The island jutted up from the ocean, a tiny mountain blanketed in trees and shrubs. The shoreline curved inward quickly in either direction, interrupted by the occasional rocky outcropping. The waxy leaves of palm trees and ferns rustled in the breeze, and a the waves batted idly at the beach.

He felt, for the most part, intact. His knees and elbows still bent the right way, he couldn't find any broken bones, and his insides were still inside him. He had a sore spot on his head from his landing on the plane's ceiling, and he had a few cuts here and there he didn't remember from before the crash. He figured he could probably inspect himself better if he took off his sand-crusted clothes, but for now he just wrenched off his sopping shoes and laid his socks to dry out next to them.

He walked a ways up and down the beach, staying close to the greenery of the island's interior but not yet willing to walk through it in his bare feet. He took note of several coconut palms; he wasn't sure he had a way to reach the bunches--was that the word, "bunches?" Maybe "clutches?"--or even to break them open if he did, but he was sure he'd be glad they were there if help didn't arrive soon. He spotted some pinkish-white golf ball-sized fruits growing on one variety of tree of orange-yellow blossoms. He plucked a few couple of these, pocketed them, and did the same with some green almond-shaped pods he found on the lower branches of a towering tree. He also found a shrub dotted with dark red berries. He couldn't decide if red was a good color for edible berries or a poisonous one, but he picked a few of these, too.

He turned back when he was just about to lose sight of his shoes. He reminded himself that there was no real importance to this spot other than that it happened to be where he came ashore, but decided to settle here for the moment, anyhow. He decided that he might want to keep track of the shoreline closest to his plane's wreck, submerged though it was. After all, it wasn't technically his plane, and he might need to explain where he left it someday.

He sat beside his soggy shoes and pulled his harvest out from his pockets. Whether or not any of his finds were toxic, he guessed that none of them were toxic enough that he couldn't stomach one bite. He might be here a long time, and he wanted to find a food source sooner than later.

He started with the golf-ball fruits, really shaped more like jellybeans on closer inspection. He bit into it and was surprised when his teeth clamped down on a tough seed. The skin wasn't very palatable but hid a surprisingly sweet flesh the color and consistency of snot. He plucked out the seed with two sandy fingers and squeezed the rest of the meat into his eager mouth. He swallowed and waited patiently for any ill signs. He wasn't sure what being poisoned felt like, but this fruit was so far pleasant, and poisons weren't pleasant, right?
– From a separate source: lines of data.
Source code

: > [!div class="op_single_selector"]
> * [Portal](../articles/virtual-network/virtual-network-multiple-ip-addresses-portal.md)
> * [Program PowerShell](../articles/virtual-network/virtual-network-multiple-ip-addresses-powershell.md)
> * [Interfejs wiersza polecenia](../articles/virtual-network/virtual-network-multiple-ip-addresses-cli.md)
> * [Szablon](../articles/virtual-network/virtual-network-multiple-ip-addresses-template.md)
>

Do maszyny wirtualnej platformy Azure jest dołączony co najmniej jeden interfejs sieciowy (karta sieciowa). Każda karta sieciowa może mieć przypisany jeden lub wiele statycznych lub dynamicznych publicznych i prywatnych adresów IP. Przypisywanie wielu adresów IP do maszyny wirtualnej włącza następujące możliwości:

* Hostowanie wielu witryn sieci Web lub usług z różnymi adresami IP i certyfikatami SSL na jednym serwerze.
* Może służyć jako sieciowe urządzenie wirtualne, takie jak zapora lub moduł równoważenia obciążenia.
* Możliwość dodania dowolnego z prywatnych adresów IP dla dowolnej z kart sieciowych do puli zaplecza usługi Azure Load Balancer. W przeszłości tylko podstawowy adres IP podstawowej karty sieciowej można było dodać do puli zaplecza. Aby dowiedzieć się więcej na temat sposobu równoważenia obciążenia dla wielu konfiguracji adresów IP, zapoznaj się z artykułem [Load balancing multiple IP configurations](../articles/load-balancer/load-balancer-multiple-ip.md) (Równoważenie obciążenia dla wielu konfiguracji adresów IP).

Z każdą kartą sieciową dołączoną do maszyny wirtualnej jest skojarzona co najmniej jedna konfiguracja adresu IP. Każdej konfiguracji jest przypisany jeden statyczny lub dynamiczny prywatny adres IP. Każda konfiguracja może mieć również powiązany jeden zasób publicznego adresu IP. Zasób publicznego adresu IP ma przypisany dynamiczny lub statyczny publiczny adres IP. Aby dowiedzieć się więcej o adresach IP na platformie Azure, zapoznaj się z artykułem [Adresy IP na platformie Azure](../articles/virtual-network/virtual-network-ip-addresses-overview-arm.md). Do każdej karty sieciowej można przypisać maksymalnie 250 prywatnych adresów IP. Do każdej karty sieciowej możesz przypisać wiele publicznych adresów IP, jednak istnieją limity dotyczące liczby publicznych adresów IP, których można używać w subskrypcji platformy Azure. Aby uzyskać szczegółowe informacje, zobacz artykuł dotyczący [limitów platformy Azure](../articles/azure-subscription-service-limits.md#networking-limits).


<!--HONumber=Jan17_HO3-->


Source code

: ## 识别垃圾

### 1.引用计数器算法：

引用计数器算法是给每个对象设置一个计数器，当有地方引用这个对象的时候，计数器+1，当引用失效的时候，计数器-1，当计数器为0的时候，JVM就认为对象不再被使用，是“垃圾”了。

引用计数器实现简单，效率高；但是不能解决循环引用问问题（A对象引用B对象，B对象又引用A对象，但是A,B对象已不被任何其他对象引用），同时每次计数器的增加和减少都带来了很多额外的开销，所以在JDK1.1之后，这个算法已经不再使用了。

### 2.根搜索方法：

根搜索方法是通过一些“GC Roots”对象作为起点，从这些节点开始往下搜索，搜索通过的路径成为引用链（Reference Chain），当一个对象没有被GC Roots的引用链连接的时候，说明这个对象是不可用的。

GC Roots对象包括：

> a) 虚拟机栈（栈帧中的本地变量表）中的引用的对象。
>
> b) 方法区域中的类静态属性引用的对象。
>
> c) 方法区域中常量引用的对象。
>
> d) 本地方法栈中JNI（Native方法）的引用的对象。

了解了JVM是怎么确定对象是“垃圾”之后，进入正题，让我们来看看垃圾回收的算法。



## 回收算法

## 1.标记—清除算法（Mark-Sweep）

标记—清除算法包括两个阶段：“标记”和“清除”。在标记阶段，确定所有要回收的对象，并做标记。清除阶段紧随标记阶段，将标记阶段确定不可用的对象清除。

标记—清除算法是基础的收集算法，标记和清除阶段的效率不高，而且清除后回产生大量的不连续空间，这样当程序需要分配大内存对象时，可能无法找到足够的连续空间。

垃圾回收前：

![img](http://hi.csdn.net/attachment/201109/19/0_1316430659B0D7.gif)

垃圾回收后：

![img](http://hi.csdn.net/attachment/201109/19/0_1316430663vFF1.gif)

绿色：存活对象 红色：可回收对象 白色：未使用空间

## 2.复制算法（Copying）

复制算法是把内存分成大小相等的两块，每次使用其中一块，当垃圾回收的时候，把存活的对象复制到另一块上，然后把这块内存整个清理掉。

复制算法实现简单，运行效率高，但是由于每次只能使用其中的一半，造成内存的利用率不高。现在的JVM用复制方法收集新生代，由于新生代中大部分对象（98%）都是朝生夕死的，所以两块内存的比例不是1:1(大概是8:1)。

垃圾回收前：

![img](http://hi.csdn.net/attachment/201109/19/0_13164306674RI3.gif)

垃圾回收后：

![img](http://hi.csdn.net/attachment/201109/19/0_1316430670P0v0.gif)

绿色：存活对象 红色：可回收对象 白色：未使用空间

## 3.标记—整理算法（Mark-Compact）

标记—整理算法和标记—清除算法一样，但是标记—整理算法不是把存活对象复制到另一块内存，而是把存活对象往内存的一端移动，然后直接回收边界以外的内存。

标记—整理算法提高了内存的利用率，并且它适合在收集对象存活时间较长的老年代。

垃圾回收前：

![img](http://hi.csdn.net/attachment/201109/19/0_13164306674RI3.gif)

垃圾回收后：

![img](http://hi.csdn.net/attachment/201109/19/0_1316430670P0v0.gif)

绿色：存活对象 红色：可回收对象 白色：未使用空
He moved on to the green almond-shaped pods. They were hard, and pondering them now he suspected he'd taken something unripe. He bit this one carefully, peeling back the thin skin to discover a nut that looked like tiny, purple, elongated football. It was soft enough to chew, and oddly milky in taste. Its texture wasn't dissimilar from a macadamia nut. He wondered if he'd eaten this before in one of those cans of mixed nuts he bought at the supermarket.

The red berries resembled cranberries, both in color and taste. He wouldn't mind eating a lot of these, though he suspected he couldn't survive on them very long. He ate all the ones he'd picked.